Opinion ID: 2567349
Heading Depth: 4
Heading Rank: 5

Heading: Trial court's response to jury request for legal definition of rational manner

Text: During deliberations, the jury sent the court a note asking for a legal definition of the term rational manner, as used in CALJIC No. 4.10. Out of the jury's presence, the court discussed the request with counsel. After conducting research, the court and counsel could find neither a judicial decision defining the term nor a dictionary definition to which all parties would agree. Accordingly, the court instructed jurors to rely upon the common understanding of the meaning of the word, and reread to them the first paragraph of CALJIC No. 1.01, which directed them not to single out any particular sentence, point or instruction, but to consider the instructions as a whole. Defendant contends that by referring the jury to the common understanding of the term, the court failed in its duty to assist the jury to understand the issue before it, depriving him of a reliable competency verdict under the Sixth, Eighth and Fourteenth Amendments to the federal Constitution. The Attorney General asserts that defendant forfeited the issue for appellate purposes by approving the trial court's response, but the record reflects that his trial counsel objected to the court's proposed response and suggested a different one of his own devising, which the court declined to give. Counsel was not required to continue to argue the point in order to preserve it for appeal. On the merits, however, we see no reasonable likelihood ( People v. Barnett (1998) 17 Cal.4th 1044, 1161, 74 Cal.Rptr.2d 121, 954 P.2d 384) that the trial court's response could have led the jury to misunderstand the nature of its task.
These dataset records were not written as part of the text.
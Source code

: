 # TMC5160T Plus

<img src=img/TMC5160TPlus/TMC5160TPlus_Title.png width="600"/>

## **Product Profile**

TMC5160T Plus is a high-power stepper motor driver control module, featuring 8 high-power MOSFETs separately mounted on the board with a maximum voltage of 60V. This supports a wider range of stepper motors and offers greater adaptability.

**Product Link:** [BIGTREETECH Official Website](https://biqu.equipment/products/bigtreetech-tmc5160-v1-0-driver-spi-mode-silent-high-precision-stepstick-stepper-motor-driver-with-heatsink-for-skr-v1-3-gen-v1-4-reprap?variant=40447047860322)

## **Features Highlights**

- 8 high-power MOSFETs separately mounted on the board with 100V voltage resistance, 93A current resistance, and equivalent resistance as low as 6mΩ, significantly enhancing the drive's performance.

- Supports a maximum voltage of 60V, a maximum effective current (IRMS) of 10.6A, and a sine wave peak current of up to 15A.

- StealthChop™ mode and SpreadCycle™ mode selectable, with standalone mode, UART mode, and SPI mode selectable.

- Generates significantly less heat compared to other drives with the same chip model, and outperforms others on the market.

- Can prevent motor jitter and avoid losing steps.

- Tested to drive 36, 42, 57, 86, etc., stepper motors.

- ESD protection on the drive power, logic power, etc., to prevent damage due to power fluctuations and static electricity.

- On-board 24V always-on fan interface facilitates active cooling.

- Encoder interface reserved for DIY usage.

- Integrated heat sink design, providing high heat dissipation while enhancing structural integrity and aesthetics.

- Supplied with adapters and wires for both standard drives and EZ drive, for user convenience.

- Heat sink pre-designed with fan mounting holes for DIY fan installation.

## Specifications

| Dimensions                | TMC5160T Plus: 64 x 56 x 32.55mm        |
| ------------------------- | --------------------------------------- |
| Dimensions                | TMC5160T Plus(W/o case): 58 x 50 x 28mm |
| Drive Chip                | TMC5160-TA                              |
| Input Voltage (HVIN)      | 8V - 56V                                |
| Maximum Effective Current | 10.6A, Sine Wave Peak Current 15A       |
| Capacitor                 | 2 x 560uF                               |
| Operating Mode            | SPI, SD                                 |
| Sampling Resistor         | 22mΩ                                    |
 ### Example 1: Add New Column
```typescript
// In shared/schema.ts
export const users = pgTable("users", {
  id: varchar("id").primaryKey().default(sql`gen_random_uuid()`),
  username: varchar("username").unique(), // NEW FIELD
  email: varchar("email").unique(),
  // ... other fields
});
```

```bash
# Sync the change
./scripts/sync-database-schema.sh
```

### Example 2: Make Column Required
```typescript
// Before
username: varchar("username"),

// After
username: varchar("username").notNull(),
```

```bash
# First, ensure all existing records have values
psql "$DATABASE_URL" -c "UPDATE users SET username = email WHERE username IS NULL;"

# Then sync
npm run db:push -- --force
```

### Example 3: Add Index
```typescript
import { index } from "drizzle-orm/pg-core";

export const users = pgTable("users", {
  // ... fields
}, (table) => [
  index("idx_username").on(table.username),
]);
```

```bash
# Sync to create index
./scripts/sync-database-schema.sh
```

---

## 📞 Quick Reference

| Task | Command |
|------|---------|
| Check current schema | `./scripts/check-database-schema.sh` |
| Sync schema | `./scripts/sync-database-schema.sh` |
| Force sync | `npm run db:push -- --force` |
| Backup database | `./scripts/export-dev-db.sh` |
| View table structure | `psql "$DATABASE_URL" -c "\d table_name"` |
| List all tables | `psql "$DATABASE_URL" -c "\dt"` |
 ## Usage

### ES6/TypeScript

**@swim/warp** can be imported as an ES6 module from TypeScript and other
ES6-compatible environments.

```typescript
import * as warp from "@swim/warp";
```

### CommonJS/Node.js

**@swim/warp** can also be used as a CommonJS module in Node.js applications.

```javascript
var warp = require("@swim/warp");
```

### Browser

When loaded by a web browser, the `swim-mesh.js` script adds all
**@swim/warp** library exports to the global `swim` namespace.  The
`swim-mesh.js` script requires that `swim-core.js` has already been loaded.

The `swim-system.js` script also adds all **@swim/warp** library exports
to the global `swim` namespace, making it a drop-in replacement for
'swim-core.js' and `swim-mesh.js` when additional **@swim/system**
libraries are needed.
That the jury expressed some uncertainty over the legal definition of the term rational manner, and the parties could not agree on a definition, does not mean that the term has a technical meaning, peculiar to the law, on which the court had an obligation to instruct the jury. (See People v. Howard (1988) 44 Cal.3d 375, 408, 243 Cal.Rptr. 842, 749 P.2d 279.) Thus, the trial court was not remiss in failing to instruct in the manner that defendant now argues. Our conclusion is unaffected by the circumstance that the court followed this advice with a rereading of CALJIC No. 1.01. Nothing in the instruction would have caused the jury to minimize the importance of the competency instructions.